» GOAL OF THE EXERCISE
When the line with "- Fix nested functions problem" appears below, start repeating lines exactly, and keep going through the line with "- Make reviewer"; add nothing outside that span.

» INPUT MATERIAL
┌──
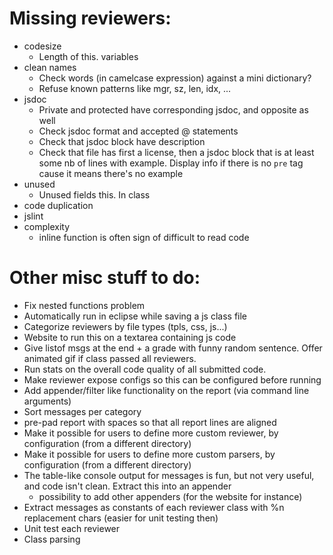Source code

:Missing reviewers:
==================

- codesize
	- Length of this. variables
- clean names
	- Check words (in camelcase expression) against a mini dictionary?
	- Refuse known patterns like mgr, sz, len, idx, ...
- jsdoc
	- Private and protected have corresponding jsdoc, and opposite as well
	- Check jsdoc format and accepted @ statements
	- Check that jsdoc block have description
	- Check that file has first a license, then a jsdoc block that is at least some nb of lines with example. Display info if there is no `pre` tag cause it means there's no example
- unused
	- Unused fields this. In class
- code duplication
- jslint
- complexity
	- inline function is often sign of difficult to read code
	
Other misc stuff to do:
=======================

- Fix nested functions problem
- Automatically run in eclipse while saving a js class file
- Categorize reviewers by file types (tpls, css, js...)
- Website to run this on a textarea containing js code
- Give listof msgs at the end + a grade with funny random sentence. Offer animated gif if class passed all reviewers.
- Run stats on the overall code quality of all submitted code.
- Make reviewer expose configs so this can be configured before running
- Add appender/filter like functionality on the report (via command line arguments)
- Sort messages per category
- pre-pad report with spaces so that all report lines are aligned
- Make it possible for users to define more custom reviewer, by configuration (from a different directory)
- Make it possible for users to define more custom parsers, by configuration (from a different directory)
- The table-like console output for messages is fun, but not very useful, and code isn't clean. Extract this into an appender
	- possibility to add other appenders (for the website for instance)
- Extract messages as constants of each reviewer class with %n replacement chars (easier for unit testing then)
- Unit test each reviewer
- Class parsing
└──
» SOLUTION TO THIS TASK
- Fix nested functions problem
- Automatically run in eclipse while saving a js class file
- Categorize reviewers by file types (tpls, css, js...)
- Website to run this on a textarea containing js code
- Give listof msgs at the end + a grade with funny random sentence. Offer animated gif if class passed all reviewers.
- Run stats on the overall code quality of all submitted code.
- Make reviewer expose configs so this can be configured before running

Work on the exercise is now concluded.